戸建て住宅が多く閑静なことからファミリー向きな印象がありますが、実は子どもの遊び場自体は少なめ。駅周辺に公園はほとんど見当たらず、線路の上に掛かる「洗足弁天橋」では保育園の園児たちやベビーカー連れのママさんの姿を見かけました。ここで電車を眺めることや、「西小山」駅前まで続く緑道がお散歩コースとなっているようです。

▲ 左・直線上に「西小山」の駅ビルが見えています。/右・住宅街の中にある「目黒区立洗足図書館」。
 

ひっそりとした「北千束」駅へ

続いて環七を渡り「北千束」駅を目指します。

▲ 環七沿いにはビルやマンションが並びます。

驚いたのは「北千束」駅の可愛らしさ。先ほど展示物の中に見つけた昭和39年以前の「洗足」駅舎と屋根や柱の形状が酷似しています。1日の乗降者数は世田谷線を除く東急電鉄の中で最少で、駅の横にコンビニが1軒あり、スーパーも少し離れたところに「まいばすけっと」が1軒あるのみ。かなりひっそりとした印象です。
 

▲ 『ガード下2.6M』の文字がインパクト大。改札側は高架になっていますが、駅の東側には踏切があります。
 

▲ 駅の南西側に隣接する「大田区立赤松小学校」は区の出張所やシニアステーションを含む複合施設。取材時は建て替え工事の真っ最中でした。
 

▲ なだらかな坂道を下って「洗足池公園」を目指します。

水の潤いを感じる「洗足池公園」へ

いよいよ約7万㎡もの広大な敷地を誇る「洗足池公園」に到着です。「洗足池」駅からは徒歩1分、「北千束」駅からは徒歩6分、「洗足」駅からは徒歩12分と、このエリアにお住まいの方々にとって大切な憩いの場となっています。
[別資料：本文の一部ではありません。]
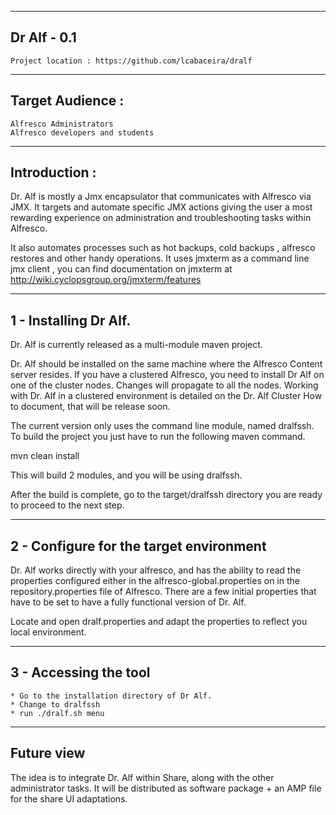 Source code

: --------------
Dr Alf - 0.1
------------- 
    
    Project location : https://github.com/lcabaceira/dralf

-----------------
Target Audience :
-----------------
    Alfresco Administrators 
    Alfresco developers and students
    
-------------
Introduction :
------------- 
Dr. Alf is mostly a Jmx encapsulator that communicates with Alfresco via JMX. It targets and automate specific
JMX actions giving the user a most rewarding experience on administration and troubleshooting tasks within Alfresco.

It also automates processes such as hot backups, cold backups , alfresco restores and other handy operations. 
It uses jmxterm as a command line jmx client , you can find documentation on jmxterm at http://wiki.cyclopsgroup.org/jmxterm/features

----------------------
1 - Installing Dr Alf. 
----------------------
Dr. Alf is currently released as a multi-module maven project. 

Dr. Alf should be installed on the same machine where the Alfresco Content server resides. 
If you have a clustered Alfresco, you need to install Dr Alf on one of the cluster nodes. 
Changes will propagate to all the nodes. Working with Dr. Alf in a clustered environment is detailed on 
the Dr. Alf Cluster How to document, that will be release soon.

The current version only uses the command line
module, named dralfssh. To build the project you just have to run the following maven command.

mvn clean install

This will build 2 modules, and you will be using dralfssh.

After the build is complete, go to the target/dralfssh directory you are ready to proceed to the next step.

-----------------------------------------
2 - Configure for the target environment
-----------------------------------------

Dr. Alf works directly with your alfresco, and has the ability to read the properties configured either in 
the alfresco-global.properties on in the repository.properties file of Alfresco. There are a few
initial properties that have to be set to have a fully functional version of Dr. Alf.

Locate and open dralf.properties and adapt the properties to reflect you local environment.

-----------------------
3 - Accessing the tool
-----------------------

    * Go to the installation directory of Dr Alf.
    * Change to dralfssh 
    * run ./dralf.sh menu
    
------------------------------------    
Future view
------------------------------------
The idea is to integrate Dr. Alf within Share, along with the other administrator tasks.
It will be distributed as software package + an AMP file for the share UI adaptations.
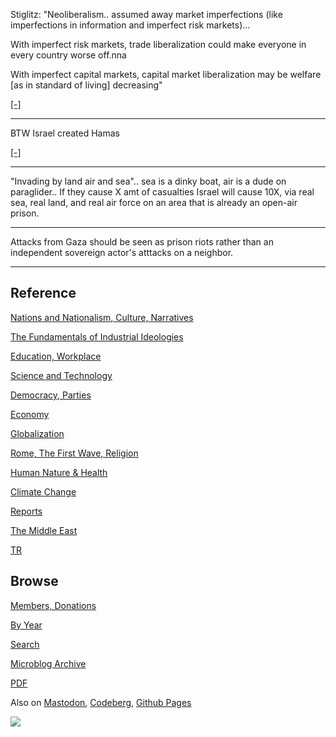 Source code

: 
Stiglitz: "Neoliberalism.. assumed away market imperfections (like
imperfections in information and imperfect risk markets)... 

With imperfect risk markets, trade liberalization could make everyone
in every country worse off.nna

With imperfect capital markets, capital market liberalization may be
welfare [as in standard of living] decreasing"

[[-]](https://youtu.be/aF1QzSLOy4M?t=845)

---

BTW Israel created Hamas

[[-]](2020/06/10-myths-israel.html#hamas)

---

"Invading by land air and sea".. sea is a dinky boat, air is a dude on
paraglider.. If they cause X amt of casualties Israel will cause 10X,
via real sea, real land, and real air force on an area that is
already an open-air prison.

---

Attacks from Gaza should be seen as prison riots rather than an
independent sovereign actor's atttacks on a neighbor.

---

## Reference

[Nations and Nationalism, Culture, Narratives](0119/2013/02/nations-and-nationalism.html)

[The Fundamentals of Industrial Ideologies](0119/2011/04/fundamentals-of-industrial-ideologies.html)

[Education, Workplace](0119/2017/09/education-workplace.html)

[Science and Technology](0119/2018/09/science-technology.html)

[Democracy, Parties](0119/2016/11/democracy.html)

[Economy](2021/01/economy.html)

[Globalization](0119/2018/09/globalization.html)

[Rome, The First Wave, Religion](0119/2017/12/rome.html)

[Human Nature & Health](2020/07/human-nature.html)

[Climate Change](2022/01/climate.html)

[Reports](2021/01/reports.html)

[The Middle East](0119/2019/07/middleeast.html)

[TR](../tr/index.html)

## Browse

[Members, Donations](2022/08/members.html)

[By Year](years.html)

[Search](search.html)

[Microblog Archive](mbl/index.html)

[PDF](https://drive.google.com/uc?export=view&id=1FSi-1MnqXVq_PVTEXzzflwN8-7h92N_R)

Also on 
[Mastodon](https://fosstodon.org/@muratk5n),
[Codeberg](https://muratk5n.codeberg.page/en/),
[Github Pages](https://muratk5n.github.io/thirdwave/en/)

<img src='https://drive.google.com/uc?export=view&id=1zsIeciFSvlr-sWB84Tc0mfZ_NYqn9VQx'/>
▲ 池の広さは約4万㎡。実に公園敷地の内4/7もの面積を有しています。

平日のお昼過ぎ、池のまわりのベンチは空きを見つけるのが難しいほど。園内は20分ほどで1周でき、お散歩を楽しむ方、デッサンする方、ボート遊びを楽しむ方など、皆さま思い思いの時間を過ごしていました。
 

▲ 上・池の周りは樹木が生い茂り、木陰が心地いい。/下・遊具が充実した「さくら広場」では元気に遊ぶ子どもたちの姿。網を持参して水生生物を観察する親子連れも見かけました。

池の真ん中には「厳島神社」、畔には「千束八幡神社」があり、取材日はその週末に開催予定の『春宵の響』特設ステージを設営しているところに遭遇。3連の太鼓橋「池月橋」も風情たっぷりです。

▲ 笛、謠、尺八、お囃子の響きが楽しめる『春宵の響』……聴きたかった!

休憩所の屋上はテラスとして開放され、広い池や園内を一望できます。風を感じながらオープンテラスでぼーっとするのもまた素敵。ボートにはこちらから乗ることができますよ。

▲ 上・展望テラスからパシャリ。/下・休憩所内の様子。

また公園の周辺には図書館や児童館など、ファミリーにうれしい施設が集まっています。放課後自転車に乗ってやってくる親子をたくさん見かけました。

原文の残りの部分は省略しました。